• TRY IT
For every line below, restate it exactly and drop the images.

□ □ □ □

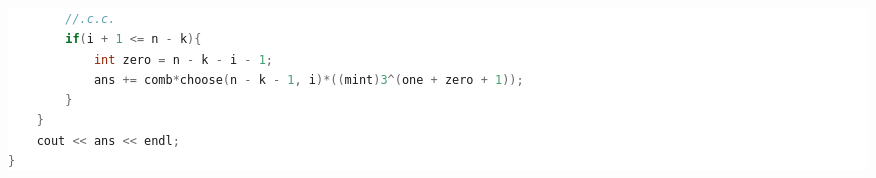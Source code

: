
 ```c++
        //.c.c.
        if(i + 1 <= n - k){
            int zero = n - k - i - 1;
            ans += comb*choose(n - k - 1, i)*((mint)3^(one + zero + 1));
        }
    }
    cout << ans << endl;
}
```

□ □ □ □

• COMPLETED EXERCISE
Source code

:
 ```c++
        //.c.c.
        if(i + 1 <= n - k){
            int zero = n - k - i - 1;
            ans += comb*choose(n - k - 1, i)*((mint)3^(one + zero + 1));
        }
    }
    cout << ans << endl;
}
```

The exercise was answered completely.